Given we're in the summer time re run season, it's all the more stunning just how poorly the president's health care townhall debate did. Maybe, the pollsters can poll the popularity of The Philanthropist. If the president polls at 60%, I can only imagine how well the Philanthropist would poll.
Apparently, the president is overwhelmingly popular, just not so popular that anyone could stand watching him talk about health care for an hour. Tomorrow, the House has scheduled a vote on cap and trade. Reports say that if it passes it will be by a razor thin margin. Health care is stalled. His financial reform overhaul is already met with skepticism, and the Senate voted overwhelmingly not to fund Let's think about that for a second. The president is supposed to be overwhelmingly popular. He has a massive majority in both chambers. Yet, he can't seem to get any of his agenda passed.
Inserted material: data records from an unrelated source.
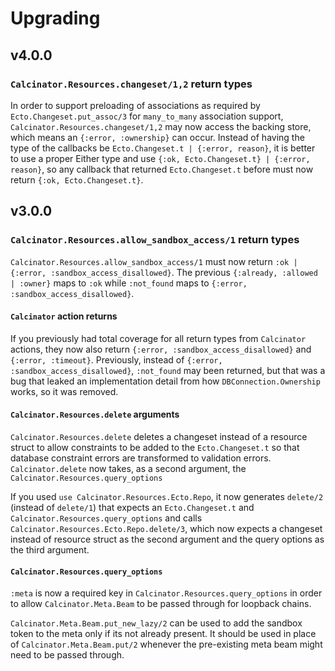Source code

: # Upgrading

## v4.0.0

### `Calcinator.Resources.changeset/1,2` return types

In order to support preloading of associations as required by `Ecto.Changeset.put_assoc/3` for `many_to_many` association support, `Calcinator.Resources.changeset/1,2` may now access the backing store, which means an `{:error, :ownership}` can occur.  Instead of having the type of the callbacks be `Ecto.Changeset.t | {:error, reason}`, it is better to use a proper Either type and use `{:ok, Ecto.Changeset.t} | {:error, reason}`, so any callback that returned `Ecto.Changeset.t` before must now return `{:ok, Ecto.Changeset.t}`.

## v3.0.0

### `Calcinator.Resources.allow_sandbox_access/1` return types

`Calcinator.Resources.allow_sandbox_access/1` must now return `:ok | {:error, :sandbox_access_disallowed}`.  The previous `{:already, :allowed | :owner}` maps to `:ok` while `:not_found` maps to `{:error, :sandbox_access_disallowed}`.

#### `Calcinator` action returns

If you previously had total coverage for all return types from `Calcinator` actions, they now also return `{:error, :sandbox_access_disallowed}` and `{:error, :timeout}`.  Previously, instead of `{:error, :sandbox_access_disallowed}`, `:not_found` may been returned, but that was a bug that leaked an implementation detail from how `DBConnection.Ownership` works, so it was removed.

#### `Calcinator.Resources.delete` arguments

`Calcinator.Resources.delete` deletes a changeset instead of a resource struct to allow constraints to be added to the `Ecto.Changeset.t` so that database constraint errors are transformed to validation errors.  `Calcinator.delete` now takes, as a second argument, the `Calcinator.Resources.query_options`

If you used `use Calcinator.Resources.Ecto.Repo`, it now generates `delete/2` (instead of `delete/1`) that expects an `Ecto.Changeset.t` and `Calcinator.Resources.query_options` and calls `Calcinator.Resources.Ecto.Repo.delete/3`, which now expects a changeset instead of resource struct as the second argument and the query options as the third argument.

#### `Calcinator.Resources.query_options`

`:meta` is now a required key in `Calcinator.Resources.query_options` in order to allow `Calcinator.Meta.Beam` to be passed through for loopback chains.

`Calcinator.Meta.Beam.put_new_lazy/2` can be used to add the sandbox token to the meta only if its not already present.  It should be used in place of `Calcinator.Meta.Beam.put/2` whenever the pre-existing meta beam might need to be passed through.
Overseas, the president is even more popular. Yet, that doesn't seem to have had any effect on policy. He got nothing more than token support in Afghanistan. He had to go to the previously unknown island of Palau to be able to rid himself of the Uighers housed at GITMO. Germany and France are concerned by our out of control deficits. Meanwhile, Russia and China have all but stopped buying our bonds.
At some point, popularity has to turn into real political capital. Either that or popularity goes away. Tomorrow's vote on cap and trade will be a crucial step. If the president loses that vote, it won't be long before he loses his popularity as well.